## Data for review
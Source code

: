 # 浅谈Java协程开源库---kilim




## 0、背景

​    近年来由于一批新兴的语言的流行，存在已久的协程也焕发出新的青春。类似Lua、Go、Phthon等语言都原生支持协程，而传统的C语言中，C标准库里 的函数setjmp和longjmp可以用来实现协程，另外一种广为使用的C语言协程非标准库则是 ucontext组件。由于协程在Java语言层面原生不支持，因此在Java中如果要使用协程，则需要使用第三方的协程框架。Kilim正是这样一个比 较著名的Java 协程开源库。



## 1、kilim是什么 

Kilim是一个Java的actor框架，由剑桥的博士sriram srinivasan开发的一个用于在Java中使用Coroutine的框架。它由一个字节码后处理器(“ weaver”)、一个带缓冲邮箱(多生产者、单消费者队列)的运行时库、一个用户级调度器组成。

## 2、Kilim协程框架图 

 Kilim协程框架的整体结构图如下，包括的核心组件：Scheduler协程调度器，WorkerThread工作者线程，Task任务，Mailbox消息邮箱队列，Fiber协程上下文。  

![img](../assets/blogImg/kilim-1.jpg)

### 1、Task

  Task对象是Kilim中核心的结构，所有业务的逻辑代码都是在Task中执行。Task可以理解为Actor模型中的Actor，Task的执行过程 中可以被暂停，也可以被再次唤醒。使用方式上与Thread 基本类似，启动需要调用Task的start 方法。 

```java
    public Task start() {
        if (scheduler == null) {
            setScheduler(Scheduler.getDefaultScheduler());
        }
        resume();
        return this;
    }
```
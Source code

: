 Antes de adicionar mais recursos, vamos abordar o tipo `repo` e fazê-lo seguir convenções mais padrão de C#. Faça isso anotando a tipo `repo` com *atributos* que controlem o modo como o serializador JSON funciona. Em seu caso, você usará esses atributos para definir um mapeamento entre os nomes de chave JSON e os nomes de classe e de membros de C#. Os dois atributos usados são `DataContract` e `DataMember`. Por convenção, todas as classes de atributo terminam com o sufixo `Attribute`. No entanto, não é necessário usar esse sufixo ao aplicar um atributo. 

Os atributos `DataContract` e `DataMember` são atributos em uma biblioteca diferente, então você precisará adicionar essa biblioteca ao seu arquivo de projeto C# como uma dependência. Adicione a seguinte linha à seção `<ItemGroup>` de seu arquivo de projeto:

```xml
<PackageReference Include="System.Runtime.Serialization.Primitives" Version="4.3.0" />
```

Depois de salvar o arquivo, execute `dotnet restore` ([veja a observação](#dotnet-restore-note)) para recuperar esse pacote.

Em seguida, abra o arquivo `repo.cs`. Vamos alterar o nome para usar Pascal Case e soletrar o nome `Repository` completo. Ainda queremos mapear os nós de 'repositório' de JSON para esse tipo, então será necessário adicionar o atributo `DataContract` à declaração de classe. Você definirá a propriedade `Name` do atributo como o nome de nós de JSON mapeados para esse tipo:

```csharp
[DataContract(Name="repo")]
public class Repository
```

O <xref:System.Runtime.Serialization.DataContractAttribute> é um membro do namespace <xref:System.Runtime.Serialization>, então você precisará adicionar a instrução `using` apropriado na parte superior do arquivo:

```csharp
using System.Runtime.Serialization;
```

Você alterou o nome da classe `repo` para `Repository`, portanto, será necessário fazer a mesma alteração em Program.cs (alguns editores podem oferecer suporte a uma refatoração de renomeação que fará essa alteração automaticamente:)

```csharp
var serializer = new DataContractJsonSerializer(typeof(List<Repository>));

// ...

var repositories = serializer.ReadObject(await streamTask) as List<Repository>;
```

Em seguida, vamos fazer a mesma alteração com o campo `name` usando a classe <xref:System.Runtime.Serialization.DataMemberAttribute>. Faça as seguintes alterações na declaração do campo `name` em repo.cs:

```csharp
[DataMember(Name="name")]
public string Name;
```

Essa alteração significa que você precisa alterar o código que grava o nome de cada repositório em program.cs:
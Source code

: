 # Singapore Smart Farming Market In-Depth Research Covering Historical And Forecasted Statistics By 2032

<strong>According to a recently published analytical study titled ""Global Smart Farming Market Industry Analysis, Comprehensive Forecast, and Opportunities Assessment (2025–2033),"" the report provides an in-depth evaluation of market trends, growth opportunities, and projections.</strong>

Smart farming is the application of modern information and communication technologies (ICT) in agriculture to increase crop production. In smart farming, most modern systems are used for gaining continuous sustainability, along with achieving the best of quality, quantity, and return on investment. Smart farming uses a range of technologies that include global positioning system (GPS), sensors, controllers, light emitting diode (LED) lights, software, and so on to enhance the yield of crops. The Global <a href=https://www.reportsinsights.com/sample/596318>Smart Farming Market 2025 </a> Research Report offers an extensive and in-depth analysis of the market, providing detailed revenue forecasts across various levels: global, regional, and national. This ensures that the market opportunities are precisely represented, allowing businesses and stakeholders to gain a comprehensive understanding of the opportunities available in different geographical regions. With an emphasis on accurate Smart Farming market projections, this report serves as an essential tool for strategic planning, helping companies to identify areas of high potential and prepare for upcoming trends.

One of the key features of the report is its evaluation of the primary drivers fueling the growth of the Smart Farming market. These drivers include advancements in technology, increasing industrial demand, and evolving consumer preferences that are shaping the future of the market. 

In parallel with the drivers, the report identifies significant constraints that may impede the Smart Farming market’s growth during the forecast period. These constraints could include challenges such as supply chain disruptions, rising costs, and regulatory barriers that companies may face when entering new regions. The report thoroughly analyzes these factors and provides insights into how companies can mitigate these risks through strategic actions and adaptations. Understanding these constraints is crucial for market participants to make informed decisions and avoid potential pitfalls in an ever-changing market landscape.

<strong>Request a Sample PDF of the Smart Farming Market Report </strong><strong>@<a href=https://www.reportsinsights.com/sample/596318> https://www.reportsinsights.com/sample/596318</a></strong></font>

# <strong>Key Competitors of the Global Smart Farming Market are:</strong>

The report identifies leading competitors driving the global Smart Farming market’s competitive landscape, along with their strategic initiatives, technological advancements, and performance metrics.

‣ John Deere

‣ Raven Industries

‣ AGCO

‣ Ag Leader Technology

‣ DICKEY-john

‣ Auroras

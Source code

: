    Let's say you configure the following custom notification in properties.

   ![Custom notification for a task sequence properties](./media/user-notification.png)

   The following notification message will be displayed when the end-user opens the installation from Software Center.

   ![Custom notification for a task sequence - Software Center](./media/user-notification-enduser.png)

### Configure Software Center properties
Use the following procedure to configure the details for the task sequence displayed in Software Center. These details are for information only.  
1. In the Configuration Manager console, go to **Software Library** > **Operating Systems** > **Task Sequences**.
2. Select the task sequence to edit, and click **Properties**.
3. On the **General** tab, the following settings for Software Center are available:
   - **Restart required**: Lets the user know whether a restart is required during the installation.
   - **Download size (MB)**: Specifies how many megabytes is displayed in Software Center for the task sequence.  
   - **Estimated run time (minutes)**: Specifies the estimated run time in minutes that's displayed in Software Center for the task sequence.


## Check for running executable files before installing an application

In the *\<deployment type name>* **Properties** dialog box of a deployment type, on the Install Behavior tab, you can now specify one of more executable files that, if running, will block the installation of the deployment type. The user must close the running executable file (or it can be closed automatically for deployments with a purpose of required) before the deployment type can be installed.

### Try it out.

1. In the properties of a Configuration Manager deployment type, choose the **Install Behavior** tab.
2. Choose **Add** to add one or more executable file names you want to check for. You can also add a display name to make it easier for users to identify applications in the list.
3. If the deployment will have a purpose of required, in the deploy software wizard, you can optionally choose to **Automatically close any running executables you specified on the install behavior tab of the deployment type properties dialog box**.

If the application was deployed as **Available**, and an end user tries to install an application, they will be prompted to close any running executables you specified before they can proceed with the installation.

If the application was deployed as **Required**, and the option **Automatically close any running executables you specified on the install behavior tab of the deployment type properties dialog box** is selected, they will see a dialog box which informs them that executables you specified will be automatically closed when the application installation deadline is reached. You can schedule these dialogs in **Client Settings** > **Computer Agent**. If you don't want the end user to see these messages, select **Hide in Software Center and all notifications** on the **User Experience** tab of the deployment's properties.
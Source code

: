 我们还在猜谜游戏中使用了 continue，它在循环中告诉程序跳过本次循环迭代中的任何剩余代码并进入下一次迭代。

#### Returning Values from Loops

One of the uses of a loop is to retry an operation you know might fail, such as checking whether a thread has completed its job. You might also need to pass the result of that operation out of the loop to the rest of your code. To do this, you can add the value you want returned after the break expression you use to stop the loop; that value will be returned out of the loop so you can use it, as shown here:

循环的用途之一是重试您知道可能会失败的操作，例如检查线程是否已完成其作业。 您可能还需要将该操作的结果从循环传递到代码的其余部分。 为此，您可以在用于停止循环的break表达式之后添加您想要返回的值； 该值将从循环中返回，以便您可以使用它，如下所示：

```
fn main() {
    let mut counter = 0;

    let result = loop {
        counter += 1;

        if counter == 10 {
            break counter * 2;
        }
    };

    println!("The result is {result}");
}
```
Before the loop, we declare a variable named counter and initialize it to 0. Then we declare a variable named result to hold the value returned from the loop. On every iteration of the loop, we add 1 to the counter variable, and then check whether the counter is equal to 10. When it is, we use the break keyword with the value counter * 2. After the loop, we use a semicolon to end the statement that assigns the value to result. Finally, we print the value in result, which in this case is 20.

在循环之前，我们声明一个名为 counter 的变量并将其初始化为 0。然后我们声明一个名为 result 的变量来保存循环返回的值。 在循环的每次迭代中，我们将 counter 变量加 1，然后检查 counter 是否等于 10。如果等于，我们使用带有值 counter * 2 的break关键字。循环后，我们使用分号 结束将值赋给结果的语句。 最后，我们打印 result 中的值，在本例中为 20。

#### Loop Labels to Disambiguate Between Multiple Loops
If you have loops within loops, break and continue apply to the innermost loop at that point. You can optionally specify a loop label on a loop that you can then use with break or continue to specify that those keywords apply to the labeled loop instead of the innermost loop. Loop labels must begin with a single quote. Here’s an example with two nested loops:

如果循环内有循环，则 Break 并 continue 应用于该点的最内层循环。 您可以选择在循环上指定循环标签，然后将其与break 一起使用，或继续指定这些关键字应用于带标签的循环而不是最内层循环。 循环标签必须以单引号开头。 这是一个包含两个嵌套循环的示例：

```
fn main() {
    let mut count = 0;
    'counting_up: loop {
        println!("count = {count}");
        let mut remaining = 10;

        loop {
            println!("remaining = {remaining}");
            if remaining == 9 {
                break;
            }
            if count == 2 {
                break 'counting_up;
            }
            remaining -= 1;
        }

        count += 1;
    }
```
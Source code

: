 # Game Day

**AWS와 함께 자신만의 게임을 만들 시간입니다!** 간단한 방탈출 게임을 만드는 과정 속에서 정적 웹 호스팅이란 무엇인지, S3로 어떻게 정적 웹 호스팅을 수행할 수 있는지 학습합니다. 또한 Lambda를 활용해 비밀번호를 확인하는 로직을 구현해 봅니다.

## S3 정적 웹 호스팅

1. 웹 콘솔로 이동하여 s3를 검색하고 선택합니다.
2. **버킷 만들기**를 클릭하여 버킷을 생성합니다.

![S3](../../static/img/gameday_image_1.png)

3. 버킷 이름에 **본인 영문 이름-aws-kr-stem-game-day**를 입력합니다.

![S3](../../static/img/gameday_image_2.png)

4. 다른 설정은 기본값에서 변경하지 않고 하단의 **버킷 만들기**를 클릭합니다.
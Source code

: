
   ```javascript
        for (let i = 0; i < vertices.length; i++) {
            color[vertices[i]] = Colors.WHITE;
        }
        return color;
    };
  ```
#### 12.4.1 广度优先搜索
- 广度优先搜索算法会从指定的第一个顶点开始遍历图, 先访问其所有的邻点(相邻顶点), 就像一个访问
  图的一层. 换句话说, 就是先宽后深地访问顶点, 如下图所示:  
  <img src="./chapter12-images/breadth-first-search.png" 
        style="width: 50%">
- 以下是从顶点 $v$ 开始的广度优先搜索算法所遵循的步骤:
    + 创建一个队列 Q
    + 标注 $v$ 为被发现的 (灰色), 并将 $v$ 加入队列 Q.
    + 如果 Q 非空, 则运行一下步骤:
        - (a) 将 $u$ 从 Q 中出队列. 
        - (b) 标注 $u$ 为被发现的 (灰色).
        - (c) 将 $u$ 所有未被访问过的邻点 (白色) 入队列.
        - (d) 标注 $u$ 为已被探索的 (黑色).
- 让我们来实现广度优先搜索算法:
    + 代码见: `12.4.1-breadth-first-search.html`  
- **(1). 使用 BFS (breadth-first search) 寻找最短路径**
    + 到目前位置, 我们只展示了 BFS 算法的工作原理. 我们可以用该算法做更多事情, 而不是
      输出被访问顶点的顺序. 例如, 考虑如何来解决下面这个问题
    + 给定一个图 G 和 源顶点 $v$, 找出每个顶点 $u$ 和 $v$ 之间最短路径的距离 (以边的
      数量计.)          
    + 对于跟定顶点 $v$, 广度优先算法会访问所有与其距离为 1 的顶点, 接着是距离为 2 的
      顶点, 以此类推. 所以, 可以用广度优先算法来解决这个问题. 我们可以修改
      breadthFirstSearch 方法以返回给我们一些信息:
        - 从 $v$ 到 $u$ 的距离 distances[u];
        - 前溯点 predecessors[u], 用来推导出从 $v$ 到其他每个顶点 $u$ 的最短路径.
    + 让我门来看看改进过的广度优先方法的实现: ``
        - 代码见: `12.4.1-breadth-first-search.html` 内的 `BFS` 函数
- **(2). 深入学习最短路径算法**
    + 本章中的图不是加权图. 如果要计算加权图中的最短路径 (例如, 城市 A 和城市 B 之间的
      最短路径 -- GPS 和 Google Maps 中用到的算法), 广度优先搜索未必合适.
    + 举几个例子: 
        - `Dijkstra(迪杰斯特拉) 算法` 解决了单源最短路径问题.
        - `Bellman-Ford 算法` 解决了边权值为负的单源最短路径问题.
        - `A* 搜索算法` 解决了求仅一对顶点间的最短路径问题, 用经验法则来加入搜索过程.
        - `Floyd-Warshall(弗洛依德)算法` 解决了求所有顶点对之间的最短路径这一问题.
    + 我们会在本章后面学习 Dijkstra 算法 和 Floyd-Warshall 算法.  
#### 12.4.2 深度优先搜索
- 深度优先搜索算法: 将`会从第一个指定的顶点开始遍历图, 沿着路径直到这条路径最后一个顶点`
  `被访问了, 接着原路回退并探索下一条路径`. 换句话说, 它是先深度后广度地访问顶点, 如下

## What needs to be done
Nothing but the lines from the top of the records down to the line with "## 2、Kilim协程框架图" belongs in the answer; repeat them exactly.

## Answer space
Source code

: # 浅谈Java协程开源库---kilim




## 0、背景

​    近年来由于一批新兴的语言的流行，存在已久的协程也焕发出新的青春。类似Lua、Go、Phthon等语言都原生支持协程，而传统的C语言中，C标准库里 的函数setjmp和longjmp可以用来实现协程，另外一种广为使用的C语言协程非标准库则是 ucontext组件。由于协程在Java语言层面原生不支持，因此在Java中如果要使用协程，则需要使用第三方的协程框架。Kilim正是这样一个比 较著名的Java 协程开源库。



## 1、kilim是什么 

Kilim是一个Java的actor框架，由剑桥的博士sriram srinivasan开发的一个用于在Java中使用Coroutine的框架。它由一个字节码后处理器(“ weaver”)、一个带缓冲邮箱(多生产者、单消费者队列)的运行时库、一个用户级调度器组成。

## 2、Kilim协程框架图 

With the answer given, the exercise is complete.